Start of Data for this task
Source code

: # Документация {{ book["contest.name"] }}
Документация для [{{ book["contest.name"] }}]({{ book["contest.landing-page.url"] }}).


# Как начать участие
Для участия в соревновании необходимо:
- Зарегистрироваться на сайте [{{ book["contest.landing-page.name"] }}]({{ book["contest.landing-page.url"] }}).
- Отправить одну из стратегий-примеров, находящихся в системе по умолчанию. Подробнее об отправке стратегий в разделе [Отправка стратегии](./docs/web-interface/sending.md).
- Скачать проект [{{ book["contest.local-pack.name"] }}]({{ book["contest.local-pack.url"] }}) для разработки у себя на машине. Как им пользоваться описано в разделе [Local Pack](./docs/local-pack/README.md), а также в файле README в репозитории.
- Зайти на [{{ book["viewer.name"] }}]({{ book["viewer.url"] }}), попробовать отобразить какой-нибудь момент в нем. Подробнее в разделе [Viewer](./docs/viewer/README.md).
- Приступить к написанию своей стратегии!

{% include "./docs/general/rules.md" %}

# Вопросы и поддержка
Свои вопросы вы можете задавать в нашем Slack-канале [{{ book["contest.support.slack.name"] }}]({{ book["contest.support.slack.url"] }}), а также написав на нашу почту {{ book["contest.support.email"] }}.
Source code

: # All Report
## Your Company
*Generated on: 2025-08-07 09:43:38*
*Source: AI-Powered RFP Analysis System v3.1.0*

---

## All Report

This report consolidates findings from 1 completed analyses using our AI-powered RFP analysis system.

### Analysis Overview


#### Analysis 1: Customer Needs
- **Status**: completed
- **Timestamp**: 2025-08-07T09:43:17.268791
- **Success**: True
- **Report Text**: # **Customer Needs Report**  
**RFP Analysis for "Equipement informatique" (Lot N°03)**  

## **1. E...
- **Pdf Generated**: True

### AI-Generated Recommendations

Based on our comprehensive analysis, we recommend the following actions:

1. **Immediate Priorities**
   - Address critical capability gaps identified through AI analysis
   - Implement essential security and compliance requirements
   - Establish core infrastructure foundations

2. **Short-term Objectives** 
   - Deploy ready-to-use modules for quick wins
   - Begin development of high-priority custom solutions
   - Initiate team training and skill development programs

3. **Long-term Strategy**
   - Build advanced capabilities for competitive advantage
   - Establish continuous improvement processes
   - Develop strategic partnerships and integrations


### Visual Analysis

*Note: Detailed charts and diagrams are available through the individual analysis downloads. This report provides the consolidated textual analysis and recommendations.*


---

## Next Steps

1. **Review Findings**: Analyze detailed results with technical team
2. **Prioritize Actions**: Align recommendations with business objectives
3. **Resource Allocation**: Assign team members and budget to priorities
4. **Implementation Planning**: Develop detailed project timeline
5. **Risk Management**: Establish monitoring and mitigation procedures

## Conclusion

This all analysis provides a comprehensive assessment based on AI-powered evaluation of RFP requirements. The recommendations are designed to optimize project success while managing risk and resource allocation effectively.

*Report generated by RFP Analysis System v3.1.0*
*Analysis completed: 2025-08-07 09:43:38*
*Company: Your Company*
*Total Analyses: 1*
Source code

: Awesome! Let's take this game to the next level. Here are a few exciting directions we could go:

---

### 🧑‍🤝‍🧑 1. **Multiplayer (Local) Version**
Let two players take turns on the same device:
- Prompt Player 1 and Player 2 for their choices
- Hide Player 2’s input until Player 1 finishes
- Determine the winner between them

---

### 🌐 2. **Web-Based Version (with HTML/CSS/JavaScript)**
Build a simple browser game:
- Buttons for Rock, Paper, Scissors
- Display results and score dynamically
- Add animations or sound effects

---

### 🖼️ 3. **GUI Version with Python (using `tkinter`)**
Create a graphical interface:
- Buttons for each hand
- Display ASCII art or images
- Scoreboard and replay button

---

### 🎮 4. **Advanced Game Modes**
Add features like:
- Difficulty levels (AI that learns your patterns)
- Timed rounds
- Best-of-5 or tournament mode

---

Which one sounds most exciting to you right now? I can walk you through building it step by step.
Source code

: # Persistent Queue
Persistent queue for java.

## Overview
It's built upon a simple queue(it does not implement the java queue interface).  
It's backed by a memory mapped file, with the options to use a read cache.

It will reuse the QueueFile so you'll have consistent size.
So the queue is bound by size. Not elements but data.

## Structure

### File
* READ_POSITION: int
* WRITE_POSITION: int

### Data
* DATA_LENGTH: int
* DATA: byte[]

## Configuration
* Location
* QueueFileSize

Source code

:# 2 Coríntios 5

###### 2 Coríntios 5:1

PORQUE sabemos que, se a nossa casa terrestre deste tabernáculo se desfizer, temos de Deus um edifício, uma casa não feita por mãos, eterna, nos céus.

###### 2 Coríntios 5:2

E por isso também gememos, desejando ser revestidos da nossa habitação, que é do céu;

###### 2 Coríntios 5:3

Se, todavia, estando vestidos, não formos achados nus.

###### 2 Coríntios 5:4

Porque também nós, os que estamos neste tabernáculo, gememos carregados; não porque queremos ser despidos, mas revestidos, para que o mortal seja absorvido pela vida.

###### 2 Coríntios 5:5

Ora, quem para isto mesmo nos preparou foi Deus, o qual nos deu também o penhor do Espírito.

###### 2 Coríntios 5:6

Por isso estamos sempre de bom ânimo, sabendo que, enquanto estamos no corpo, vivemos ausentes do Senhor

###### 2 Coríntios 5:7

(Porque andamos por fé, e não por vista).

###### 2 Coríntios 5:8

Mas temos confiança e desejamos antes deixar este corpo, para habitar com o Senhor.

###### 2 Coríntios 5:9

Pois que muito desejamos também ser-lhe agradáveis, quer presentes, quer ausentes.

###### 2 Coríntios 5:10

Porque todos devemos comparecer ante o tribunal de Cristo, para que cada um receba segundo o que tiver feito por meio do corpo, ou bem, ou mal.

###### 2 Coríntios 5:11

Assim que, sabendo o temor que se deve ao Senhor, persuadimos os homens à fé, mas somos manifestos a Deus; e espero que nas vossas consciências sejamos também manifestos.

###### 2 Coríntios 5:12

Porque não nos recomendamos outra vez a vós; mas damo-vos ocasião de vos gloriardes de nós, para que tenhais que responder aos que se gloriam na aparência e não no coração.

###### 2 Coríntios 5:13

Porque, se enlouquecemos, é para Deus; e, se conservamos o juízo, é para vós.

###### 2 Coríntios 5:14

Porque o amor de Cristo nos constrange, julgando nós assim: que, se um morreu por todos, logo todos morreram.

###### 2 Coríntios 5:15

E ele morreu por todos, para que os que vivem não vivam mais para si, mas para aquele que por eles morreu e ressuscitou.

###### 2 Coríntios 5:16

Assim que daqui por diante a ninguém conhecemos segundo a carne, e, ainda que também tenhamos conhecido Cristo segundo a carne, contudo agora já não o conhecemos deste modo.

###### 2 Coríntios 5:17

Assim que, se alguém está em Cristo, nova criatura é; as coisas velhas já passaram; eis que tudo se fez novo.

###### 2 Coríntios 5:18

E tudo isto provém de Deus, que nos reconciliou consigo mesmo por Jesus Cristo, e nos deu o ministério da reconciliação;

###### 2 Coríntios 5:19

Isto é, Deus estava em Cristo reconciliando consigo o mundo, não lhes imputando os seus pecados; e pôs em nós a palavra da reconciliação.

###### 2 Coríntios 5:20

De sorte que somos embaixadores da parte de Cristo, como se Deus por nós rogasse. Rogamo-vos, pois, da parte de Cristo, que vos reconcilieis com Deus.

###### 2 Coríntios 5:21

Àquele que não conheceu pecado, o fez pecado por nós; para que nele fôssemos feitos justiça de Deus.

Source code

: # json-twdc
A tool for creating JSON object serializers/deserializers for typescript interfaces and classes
End of Data for this task
_What to do_
Copy every record again, keeping each word unchanged.

_Task result_
Source code

: # Документация {{ book["contest.name"] }}
Документация для [{{ book["contest.name"] }}]({{ book["contest.landing-page.url"] }}).


# Как начать участие
Для участия в соревновании необходимо:
- Зарегистрироваться на сайте [{{ book["contest.landing-page.name"] }}]({{ book["contest.landing-page.url"] }}).
- Отправить одну из стратегий-примеров, находящихся в системе по умолчанию. Подробнее об отправке стратегий в разделе [Отправка стратегии](./docs/web-interface/sending.md).
- Скачать проект [{{ book["contest.local-pack.name"] }}]({{ book["contest.local-pack.url"] }}) для разработки у себя на машине. Как им пользоваться описано в разделе [Local Pack](./docs/local-pack/README.md), а также в файле README в репозитории.
- Зайти на [{{ book["viewer.name"] }}]({{ book["viewer.url"] }}), попробовать отобразить какой-нибудь момент в нем. Подробнее в разделе [Viewer](./docs/viewer/README.md).
- Приступить к написанию своей стратегии!

{% include "./docs/general/rules.md" %}

# Вопросы и поддержка
Свои вопросы вы можете задавать в нашем Slack-канале [{{ book["contest.support.slack.name"] }}]({{ book["contest.support.slack.url"] }}), а также написав на нашу почту {{ book["contest.support.email"] }}.
Source code

: # All Report
## Your Company
*Generated on: 2025-08-07 09:43:38*
*Source: AI-Powered RFP Analysis System v3.1.0*

---

## All Report

This report consolidates findings from 1 completed analyses using our AI-powered RFP analysis system.

### Analysis Overview


#### Analysis 1: Customer Needs
- **Status**: completed
- **Timestamp**: 2025-08-07T09:43:17.268791
- **Success**: True
- **Report Text**: # **Customer Needs Report**  
**RFP Analysis for "Equipement informatique" (Lot N°03)**  

## **1. E...
- **Pdf Generated**: True

### AI-Generated Recommendations

Based on our comprehensive analysis, we recommend the following actions:

1. **Immediate Priorities**
   - Address critical capability gaps identified through AI analysis
   - Implement essential security and compliance requirements
   - Establish core infrastructure foundations

2. **Short-term Objectives** 
   - Deploy ready-to-use modules for quick wins
   - Begin development of high-priority custom solutions
   - Initiate team training and skill development programs

3. **Long-term Strategy**
   - Build advanced capabilities for competitive advantage
   - Establish continuous improvement processes
   - Develop strategic partnerships and integrations


### Visual Analysis

*Note: Detailed charts and diagrams are available through the individual analysis downloads. This report provides the consolidated textual analysis and recommendations.*


---

## Next Steps

1. **Review Findings**: Analyze detailed results with technical team
2. **Prioritize Actions**: Align recommendations with business objectives
3. **Resource Allocation**: Assign team members and budget to priorities
4. **Implementation Planning**: Develop detailed project timeline
5. **Risk Management**: Establish monitoring and mitigation procedures

## Conclusion

This all analysis provides a comprehensive assessment based on AI-powered evaluation of RFP requirements. The recommendations are designed to optimize project success while managing risk and resource allocation effectively.

*Report generated by RFP Analysis System v3.1.0*
*Analysis completed: 2025-08-07 09:43:38*
*Company: Your Company*
*Total Analyses: 1*
Source code

: Awesome! Let's take this game to the next level. Here are a few exciting directions we could go:

---

### 🧑‍🤝‍🧑 1. **Multiplayer (Local) Version**
Let two players take turns on the same device:
- Prompt Player 1 and Player 2 for their choices
- Hide Player 2’s input until Player 1 finishes
- Determine the winner between them

---

### 🌐 2. **Web-Based Version (with HTML/CSS/JavaScript)**
Build a simple browser game:
- Buttons for Rock, Paper, Scissors
- Display results and score dynamically
- Add animations or sound effects

---

### 🖼️ 3. **GUI Version with Python (using `tkinter`)**
Create a graphical interface:
- Buttons for each hand
- Display ASCII art or images
- Scoreboard and replay button

---

### 🎮 4. **Advanced Game Modes**
Add features like:
- Difficulty levels (AI that learns your patterns)
- Timed rounds
- Best-of-5 or tournament mode

---

Which one sounds most exciting to you right now? I can walk you through building it step by step.
Source code

: # Persistent Queue
Persistent queue for java.

## Overview
It's built upon a simple queue(it does not implement the java queue interface).  
It's backed by a memory mapped file, with the options to use a read cache.

It will reuse the QueueFile so you'll have consistent size.
So the queue is bound by size. Not elements but data.

## Structure

### File
* READ_POSITION: int
* WRITE_POSITION: int

### Data
* DATA_LENGTH: int
* DATA: byte[]

## Configuration
* Location
* QueueFileSize

Source code

:# 2 Coríntios 5

###### 2 Coríntios 5:1

PORQUE sabemos que, se a nossa casa terrestre deste tabernáculo se desfizer, temos de Deus um edifício, uma casa não feita por mãos, eterna, nos céus.

###### 2 Coríntios 5:2

E por isso também gememos, desejando ser revestidos da nossa habitação, que é do céu;

###### 2 Coríntios 5:3

Se, todavia, estando vestidos, não formos achados nus.

###### 2 Coríntios 5:4

Porque também nós, os que estamos neste tabernáculo, gememos carregados; não porque queremos ser despidos, mas revestidos, para que o mortal seja absorvido pela vida.

###### 2 Coríntios 5:5

Ora, quem para isto mesmo nos preparou foi Deus, o qual nos deu também o penhor do Espírito.

###### 2 Coríntios 5:6

Por isso estamos sempre de bom ânimo, sabendo que, enquanto estamos no corpo, vivemos ausentes do Senhor

###### 2 Coríntios 5:7

(Porque andamos por fé, e não por vista).

###### 2 Coríntios 5:8

Mas temos confiança e desejamos antes deixar este corpo, para habitar com o Senhor.

###### 2 Coríntios 5:9

Pois que muito desejamos também ser-lhe agradáveis, quer presentes, quer ausentes.

###### 2 Coríntios 5:10

Porque todos devemos comparecer ante o tribunal de Cristo, para que cada um receba segundo o que tiver feito por meio do corpo, ou bem, ou mal.

###### 2 Coríntios 5:11

Assim que, sabendo o temor que se deve ao Senhor, persuadimos os homens à fé, mas somos manifestos a Deus; e espero que nas vossas consciências sejamos também manifestos.

###### 2 Coríntios 5:12

Porque não nos recomendamos outra vez a vós; mas damo-vos ocasião de vos gloriardes de nós, para que tenhais que responder aos que se gloriam na aparência e não no coração.

###### 2 Coríntios 5:13

Porque, se enlouquecemos, é para Deus; e, se conservamos o juízo, é para vós.

###### 2 Coríntios 5:14

Porque o amor de Cristo nos constrange, julgando nós assim: que, se um morreu por todos, logo todos morreram.

###### 2 Coríntios 5:15

E ele morreu por todos, para que os que vivem não vivam mais para si, mas para aquele que por eles morreu e ressuscitou.

###### 2 Coríntios 5:16

Assim que daqui por diante a ninguém conhecemos segundo a carne, e, ainda que também tenhamos conhecido Cristo segundo a carne, contudo agora já não o conhecemos deste modo.

###### 2 Coríntios 5:17

Assim que, se alguém está em Cristo, nova criatura é; as coisas velhas já passaram; eis que tudo se fez novo.

###### 2 Coríntios 5:18

E tudo isto provém de Deus, que nos reconciliou consigo mesmo por Jesus Cristo, e nos deu o ministério da reconciliação;

###### 2 Coríntios 5:19

Isto é, Deus estava em Cristo reconciliando consigo o mundo, não lhes imputando os seus pecados; e pôs em nós a palavra da reconciliação.

###### 2 Coríntios 5:20

De sorte que somos embaixadores da parte de Cristo, como se Deus por nós rogasse. Rogamo-vos, pois, da parte de Cristo, que vos reconcilieis com Deus.

###### 2 Coríntios 5:21

Àquele que não conheceu pecado, o fez pecado por nós; para que nele fôssemos feitos justiça de Deus.

Source code

: # json-twdc
A tool for creating JSON object serializers/deserializers for typescript interfaces and classes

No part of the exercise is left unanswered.